━━━ Supplied data

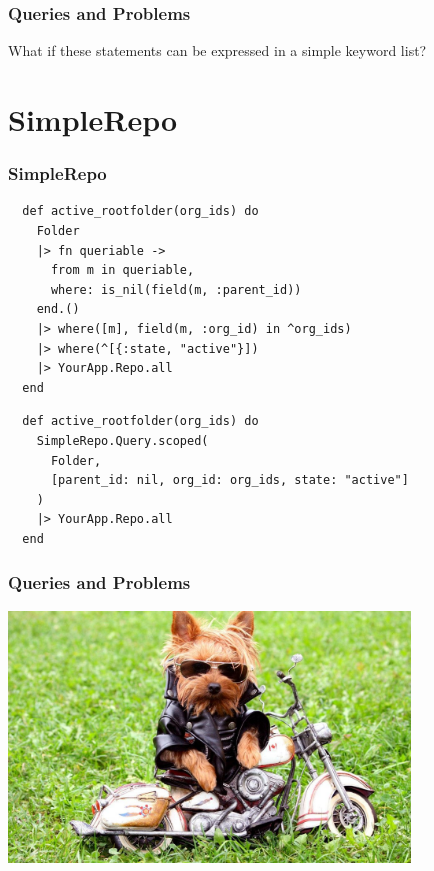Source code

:\documentclass{beamer}
\begin{document}
\begin{frame}[fragile]
\frametitle{Queries and Problems}
\centerline{What if these statements can be expressed in a simple keyword list?}
\end{frame}


\section{SimpleRepo} %

\begin{frame}[fragile]
\frametitle{SimpleRepo}
\begin{tiny}
\begin{verbatim}
  def active_rootfolder(org_ids) do
    Folder
    |> fn queriable ->
      from m in queriable,
      where: is_nil(field(m, :parent_id))
    end.()
    |> where([m], field(m, :org_id) in ^org_ids)
    |> where(^[{:state, "active"}])
    |> YourApp.Repo.all
  end
\end{verbatim}
\end{tiny}
\begin{verbatim}
  def active_rootfolder(org_ids) do
    SimpleRepo.Query.scoped(
      Folder,
      [parent_id: nil, org_id: org_ids, state: "active"]
    )
    |> YourApp.Repo.all
  end
\end{verbatim}
\end{frame}


\begin{frame}[fragile]
\frametitle{Queries and Problems}
\centerline{\includegraphics[width=0.8\textwidth]{cool_dog.jpg}}
\end{frame}
\end{document}
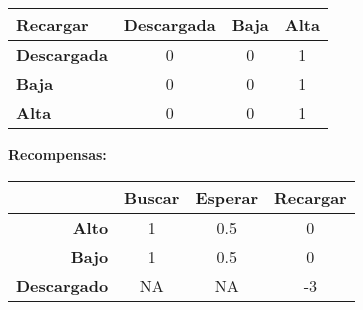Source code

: \begin{enumerate}[label=\alph*.]
\begin{table}[H]
\begin{tabular}{|l|c|c|c|}
    \hline
    \textbf{Recargar}     & \textbf{Descargada} & \textbf{Baja} & \textbf{Alta} \\ \hline   
    \textbf{Descargada} & 0   & 0   & 1       \\ \hline   
    \textbf{Baja} & 0   & 0    & 1       \\ \hline              
    \textbf{Alta} & 0     & 0     & 1          \\ \hline  
    \end{tabular}
    \end{table}
    \textbf{Recompensas:}\\
    \begin{table}[H]
    \centering
    \begin{tabular}{| r | c|c|c |}
    \hline
     & \textbf{Buscar} & \textbf{Esperar} & \textbf{Recargar}\\
    \hline
    \textbf{Alto} & 1 & 0.5 & 0 \\
    \hline
    \textbf{Bajo} & 1 & 0.5 & 0 \\
    \hline
    \textbf{Descargado} & NA & NA & -3 \\
    \hline
    \end{tabular}
    \end{table} 
    \end{enumerate}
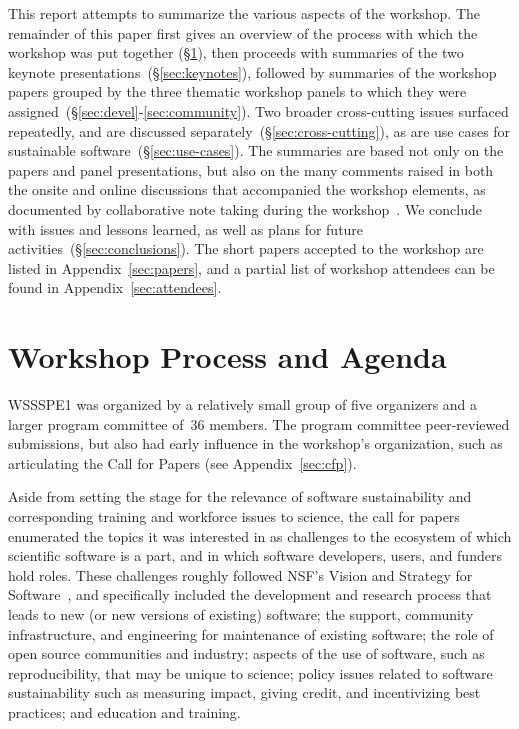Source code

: \documentclass[11pt, oneside]{amsart}
\begin{document}
This report attempts to summarize the various aspects of the
workshop.  The remainder of this paper first gives an overview of the
process with which the workshop was put together
(\S\ref{sec:process}),  then proceeds with summaries of the two
keynote presentations~(\S\ref{sec:keynotes}), followed by summaries of
the workshop papers grouped by the three thematic workshop panels to which they
were assigned~(\S\ref{sec:devel}-\ref{sec:community}). Two broader
cross-cutting issues surfaced repeatedly, and are
discussed separately~(\S\ref{sec:cross-cutting}), as are
use cases for sustainable software~(\S\ref{sec:use-cases}). The
summaries are based not only on the papers and panel presentations, but
also on the many comments raised in both the onsite and online discussions
that accompanied the workshop elements, as documented by collaborative
note taking during the workshop~\cite{WSSSPE1-google-notes}. We
conclude with issues and lessons learned, as well as plans for future activities~(\S\ref{sec:conclusions}).
The short papers accepted to the workshop are listed in
Appendix~\ref{sec:papers}, and a partial list of workshop attendees
can be found in Appendix~\ref{sec:attendees}.

\section{Workshop Process and Agenda} \label{sec:process}

WSSSPE1 was organized by a relatively small group
of five organizers and a larger program committee of~36
members. The program committee peer-reviewed submissions, but also had
early influence in the workshop's organization, such as articulating
the Call for Papers (see Appendix~\ref{sec:cfp}).

Aside from setting the stage for the relevance of software
sustainability and corresponding training and workforce issues to
science,  the call for papers enumerated the topics it was interested
in as challenges to the ecosystem of which scientific software is a
part, and in which software developers, users, and funders hold
roles. These challenges roughly followed NSF's Vision and Strategy
for Software~\cite{NSF_software_vision}, and specifically included the
development and research process that leads to new (or new versions of existing)
software; the support, community infrastructure, and engineering for
maintenance of existing software; the role of open source communities
and industry; aspects of the use of software, such as
reproducibility, that may be unique to science;  policy issues
related to software sustainability such as measuring impact,
giving credit, and incentivizing best practices; and education and training.
\end{document}
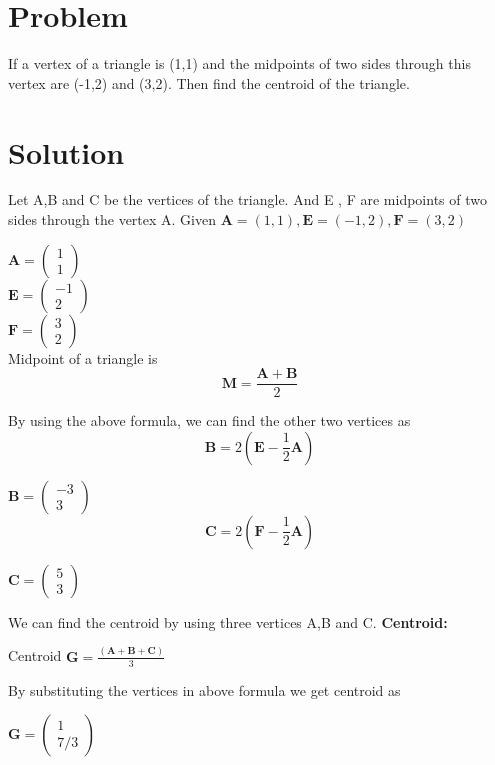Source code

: \documentclass[10pt, a4paper]{article}
\title{\mytitle}
\author{\myauthor\hspace{1em}\\\contact\\FWC22097 -\hspace{0.5em}IITH\hspace{0.5em}\mymodule\hspace{6em}}
\date{}
\newcommand{\myvec}[1]{\ensuremath{\begin{pmatrix}#1\end{pmatrix}}}
\let\vec\mathbf
\begin{document}
	\maketitle
	\tableofcontents
   \section{Problem}
 If a vertex of a triangle is (1,1) and the midpoints of two sides through this vertex are (-1,2) and (3,2). Then find the centroid of the triangle.

   \section{Solution}

Let A,B and C be the vertices of the triangle. And E , F are midpoints of two sides through the vertex A.
Given $\vec{A}=(1,1), \vec{E}=(-1,2), \vec{F}=(3,2)$ 
\begin{center}
$\vec{A}=\myvec{ 1 \\ 1 }$\\
$\vec{E}=\myvec{-1 \\ 2 }$\\
$\vec{F}=\myvec{ 3 \\ 2 }$\\
Midpoint of a triangle is 
$$ \vec{M}=\frac{\vec{A}+\vec{B}}{2}$$

By using the above formula, we can find the other two vertices as
$$\vec{B}=2\left(\vec{E}-\frac{1}{2}\vec{A}\right)$$

$\vec{B}=\myvec{-3 \\ 3 }$\\

$$\vec{C}=2\left(\vec{F}-\frac{1}{2}\vec{A}\right)$$

$\vec{C}=\myvec{ 5 \\ 3 }$\\
\end{center}

We can find the centroid by using three vertices A,B and C.
\textbf{Centroid:} 
		\begin{center}
		
		Centroid $\vec{G}=\frac{(\vec{A}+\vec{B}+\vec{C})}{3}$
		
		By substituting the vertices in above formula we get centroid as
		 
		$\vec{G}=\myvec{ 1 \\ 7/3}$\\
	\end{center}
 
\end{document}
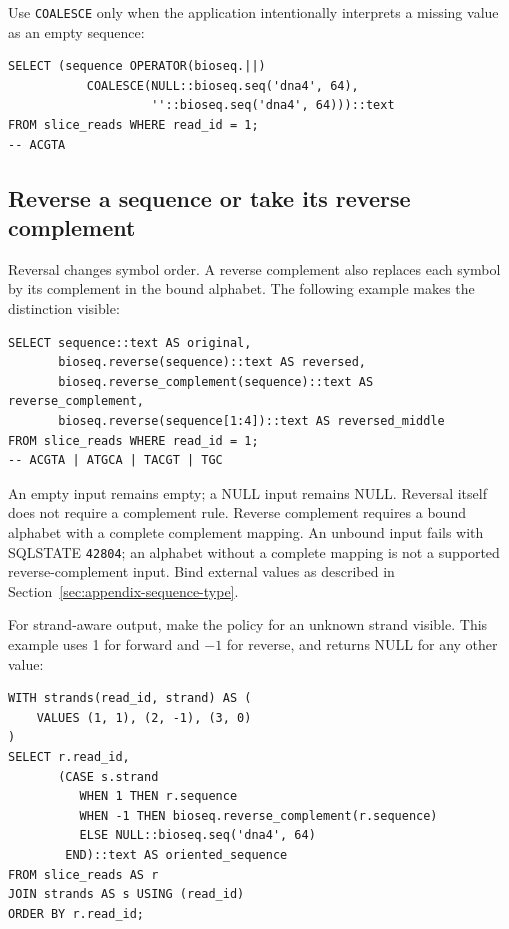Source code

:Use \texttt{COALESCE} only when the application intentionally interprets a
missing value as an empty sequence:

\par\noindent\begin{minipage}{\linewidth}
\begin{lstlisting}[style=bioseq-appendix-sql]
SELECT (sequence OPERATOR(bioseq.||)
           COALESCE(NULL::bioseq.seq('dna4', 64),
                    ''::bioseq.seq('dna4', 64)))::text
FROM slice_reads WHERE read_id = 1;
-- ACGTA
\end{lstlisting}
\end{minipage}

\subsection{Reverse a sequence or take its reverse complement}

Reversal changes symbol order. A reverse complement also replaces each
symbol by its complement in the bound alphabet. The following example makes
the distinction visible:

\par\noindent\begin{minipage}{\linewidth}
\begin{lstlisting}[style=bioseq-appendix-sql]
SELECT sequence::text AS original,
       bioseq.reverse(sequence)::text AS reversed,
       bioseq.reverse_complement(sequence)::text AS reverse_complement,
       bioseq.reverse(sequence[1:4])::text AS reversed_middle
FROM slice_reads WHERE read_id = 1;
-- ACGTA | ATGCA | TACGT | TGC
\end{lstlisting}
\end{minipage}

An empty input remains empty; a NULL input remains NULL. Reversal itself
does not require a complement rule. Reverse complement requires a bound
alphabet with a complete complement mapping. An unbound input fails with
SQLSTATE \texttt{42804}; an alphabet without a complete mapping is not a
supported reverse-complement input. Bind external values as described in
Section~\ref{sec:appendix-sequence-type}.

For strand-aware output, make the policy for an unknown strand visible.
This example uses 1 for forward and $-1$ for reverse, and returns NULL for
any other value:

\par\noindent\begin{minipage}{\linewidth}
\begin{lstlisting}[style=bioseq-appendix-sql]
WITH strands(read_id, strand) AS (
    VALUES (1, 1), (2, -1), (3, 0)
)
SELECT r.read_id,
       (CASE s.strand
          WHEN 1 THEN r.sequence
          WHEN -1 THEN bioseq.reverse_complement(r.sequence)
          ELSE NULL::bioseq.seq('dna4', 64)
        END)::text AS oriented_sequence
FROM slice_reads AS r
JOIN strands AS s USING (read_id)
ORDER BY r.read_id;
\end{lstlisting}
\end{minipage}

━━━━━━

The answer consists of every line above in which the word "sides" occurs.

 If a vertex of a triangle is (1,1) and the midpoints of two sides through this vertex are (-1,2) and (3,2). Then find the centroid of the triangle.
Let A,B and C be the vertices of the triangle. And E , F are midpoints of two sides through the vertex A.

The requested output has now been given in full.